Solution: Use an iterative approach. While \(n > 0\), if \(n\) is odd, multiply the result by \(x\). Then square \(x\) (\(x = x \cdot x\)) and right-shift \(n\) (\(n = n / 2\)).
Question: How would you handle the case where \(n\) is so large it doesn't fit in a 64-bit long?
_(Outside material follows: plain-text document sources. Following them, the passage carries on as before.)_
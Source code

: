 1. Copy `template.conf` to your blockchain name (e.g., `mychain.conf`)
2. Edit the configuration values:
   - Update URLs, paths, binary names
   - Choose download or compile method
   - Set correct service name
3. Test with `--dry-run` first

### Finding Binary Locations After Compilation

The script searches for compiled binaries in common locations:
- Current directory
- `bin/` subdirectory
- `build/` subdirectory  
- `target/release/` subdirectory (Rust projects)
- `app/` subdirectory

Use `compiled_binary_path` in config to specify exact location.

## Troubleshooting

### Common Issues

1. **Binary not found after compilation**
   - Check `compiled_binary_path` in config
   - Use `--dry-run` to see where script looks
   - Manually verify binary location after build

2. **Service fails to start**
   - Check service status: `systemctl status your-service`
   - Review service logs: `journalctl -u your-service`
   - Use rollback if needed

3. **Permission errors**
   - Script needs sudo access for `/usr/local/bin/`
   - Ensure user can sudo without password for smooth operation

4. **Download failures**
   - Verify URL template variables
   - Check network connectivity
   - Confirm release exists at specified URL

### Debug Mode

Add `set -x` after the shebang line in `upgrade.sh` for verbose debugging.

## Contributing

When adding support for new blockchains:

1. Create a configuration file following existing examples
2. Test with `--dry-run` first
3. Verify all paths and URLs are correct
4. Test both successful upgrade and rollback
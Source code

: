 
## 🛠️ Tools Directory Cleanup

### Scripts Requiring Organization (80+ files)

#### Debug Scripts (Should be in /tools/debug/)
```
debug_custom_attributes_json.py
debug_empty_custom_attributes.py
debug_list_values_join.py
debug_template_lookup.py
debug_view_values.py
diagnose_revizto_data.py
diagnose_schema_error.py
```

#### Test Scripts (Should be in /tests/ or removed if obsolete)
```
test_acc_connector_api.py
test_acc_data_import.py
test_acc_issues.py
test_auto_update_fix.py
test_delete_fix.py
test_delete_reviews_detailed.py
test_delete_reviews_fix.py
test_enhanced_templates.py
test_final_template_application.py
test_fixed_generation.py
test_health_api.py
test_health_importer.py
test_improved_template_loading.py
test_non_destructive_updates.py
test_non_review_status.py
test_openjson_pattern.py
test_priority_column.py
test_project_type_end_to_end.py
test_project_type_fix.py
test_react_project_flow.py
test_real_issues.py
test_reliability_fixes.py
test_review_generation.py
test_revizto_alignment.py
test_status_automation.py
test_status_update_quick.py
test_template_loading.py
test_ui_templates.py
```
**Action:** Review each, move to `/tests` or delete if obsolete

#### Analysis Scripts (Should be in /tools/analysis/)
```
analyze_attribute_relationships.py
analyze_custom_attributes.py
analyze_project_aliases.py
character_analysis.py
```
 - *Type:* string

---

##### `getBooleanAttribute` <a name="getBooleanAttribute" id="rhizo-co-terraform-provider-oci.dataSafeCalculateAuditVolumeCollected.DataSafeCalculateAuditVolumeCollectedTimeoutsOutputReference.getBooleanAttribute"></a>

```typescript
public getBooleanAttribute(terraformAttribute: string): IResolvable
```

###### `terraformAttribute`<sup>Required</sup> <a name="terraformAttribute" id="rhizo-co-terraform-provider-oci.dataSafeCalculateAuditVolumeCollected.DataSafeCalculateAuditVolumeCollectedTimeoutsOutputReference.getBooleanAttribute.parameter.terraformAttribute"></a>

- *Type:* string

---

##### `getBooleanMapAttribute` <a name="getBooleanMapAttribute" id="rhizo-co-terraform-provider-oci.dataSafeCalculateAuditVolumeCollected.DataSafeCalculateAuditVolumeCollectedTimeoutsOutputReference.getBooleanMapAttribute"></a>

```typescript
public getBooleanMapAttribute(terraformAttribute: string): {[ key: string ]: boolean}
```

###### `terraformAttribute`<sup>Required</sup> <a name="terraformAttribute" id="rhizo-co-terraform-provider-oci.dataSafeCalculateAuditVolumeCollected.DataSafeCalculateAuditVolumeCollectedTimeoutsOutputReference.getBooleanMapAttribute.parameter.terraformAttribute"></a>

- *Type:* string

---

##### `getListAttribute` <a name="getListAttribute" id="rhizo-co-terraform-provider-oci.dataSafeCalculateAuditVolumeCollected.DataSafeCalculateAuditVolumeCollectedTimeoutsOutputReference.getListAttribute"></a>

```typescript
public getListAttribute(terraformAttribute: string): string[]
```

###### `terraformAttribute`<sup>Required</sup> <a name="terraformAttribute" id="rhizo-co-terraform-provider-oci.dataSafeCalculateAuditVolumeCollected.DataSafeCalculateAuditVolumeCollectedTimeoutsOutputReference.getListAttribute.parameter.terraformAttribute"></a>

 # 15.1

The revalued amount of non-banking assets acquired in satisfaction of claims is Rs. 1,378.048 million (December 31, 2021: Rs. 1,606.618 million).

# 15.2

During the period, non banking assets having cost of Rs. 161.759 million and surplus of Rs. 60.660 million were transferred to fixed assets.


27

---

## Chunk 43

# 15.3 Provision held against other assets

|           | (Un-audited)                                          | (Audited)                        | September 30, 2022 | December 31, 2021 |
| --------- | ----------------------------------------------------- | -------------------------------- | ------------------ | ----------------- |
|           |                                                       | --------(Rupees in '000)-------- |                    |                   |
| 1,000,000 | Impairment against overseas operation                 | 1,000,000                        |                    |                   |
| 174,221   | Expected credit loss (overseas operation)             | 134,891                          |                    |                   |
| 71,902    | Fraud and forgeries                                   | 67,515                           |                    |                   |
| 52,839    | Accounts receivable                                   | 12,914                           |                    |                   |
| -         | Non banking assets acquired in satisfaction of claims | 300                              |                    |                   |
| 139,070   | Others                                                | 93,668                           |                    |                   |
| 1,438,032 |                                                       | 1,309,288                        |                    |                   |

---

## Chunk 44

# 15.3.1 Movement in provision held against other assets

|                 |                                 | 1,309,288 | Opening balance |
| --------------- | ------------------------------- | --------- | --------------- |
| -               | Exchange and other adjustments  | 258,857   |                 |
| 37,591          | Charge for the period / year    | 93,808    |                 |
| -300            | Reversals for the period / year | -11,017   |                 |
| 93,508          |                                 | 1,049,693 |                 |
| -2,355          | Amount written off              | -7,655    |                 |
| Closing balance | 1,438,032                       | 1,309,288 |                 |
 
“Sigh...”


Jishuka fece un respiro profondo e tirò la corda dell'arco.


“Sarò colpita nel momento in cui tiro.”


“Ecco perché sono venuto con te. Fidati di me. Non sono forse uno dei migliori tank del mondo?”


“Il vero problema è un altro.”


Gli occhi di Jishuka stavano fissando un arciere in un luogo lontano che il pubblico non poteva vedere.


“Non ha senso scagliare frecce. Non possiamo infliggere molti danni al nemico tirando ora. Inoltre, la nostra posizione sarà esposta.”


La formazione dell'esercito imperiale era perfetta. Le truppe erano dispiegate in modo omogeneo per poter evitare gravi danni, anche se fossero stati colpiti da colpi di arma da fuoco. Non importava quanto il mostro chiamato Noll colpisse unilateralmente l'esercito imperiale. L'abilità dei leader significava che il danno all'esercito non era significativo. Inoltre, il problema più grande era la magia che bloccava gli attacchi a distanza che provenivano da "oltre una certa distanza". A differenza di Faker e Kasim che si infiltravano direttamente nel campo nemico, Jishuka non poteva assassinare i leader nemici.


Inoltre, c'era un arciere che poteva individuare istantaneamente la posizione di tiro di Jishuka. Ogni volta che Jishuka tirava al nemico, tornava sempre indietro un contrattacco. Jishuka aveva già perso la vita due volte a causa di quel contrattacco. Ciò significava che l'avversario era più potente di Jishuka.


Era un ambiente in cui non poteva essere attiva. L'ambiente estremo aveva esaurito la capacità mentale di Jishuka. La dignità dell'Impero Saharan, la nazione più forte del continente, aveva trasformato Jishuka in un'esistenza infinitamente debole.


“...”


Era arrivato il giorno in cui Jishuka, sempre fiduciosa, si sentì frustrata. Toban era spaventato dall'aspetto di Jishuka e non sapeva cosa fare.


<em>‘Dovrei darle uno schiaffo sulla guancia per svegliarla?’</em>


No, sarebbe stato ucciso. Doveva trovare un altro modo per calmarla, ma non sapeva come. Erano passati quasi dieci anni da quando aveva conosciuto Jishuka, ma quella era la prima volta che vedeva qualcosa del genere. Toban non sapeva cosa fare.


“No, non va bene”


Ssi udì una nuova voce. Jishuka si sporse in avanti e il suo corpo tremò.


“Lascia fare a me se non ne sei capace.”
Solution: If \(n\) is passed as a string (BigInt), we use the property \((x^n) \pmod m\) or process the string digit by digit, using the rule: \(x^{123} = (x^{12})^{10} \cdot x^3\).
Question: If you had to compute \(x^n\) for many different \(n\) values but the same \(x\), how would you optimize?
Solution: Precompute powers of \(x\) in the form \(x^{2^k}\) (e.g., \(x^1, x^2, x^4, x^8...\)) and then combine them based on the binary representation of each \(n\).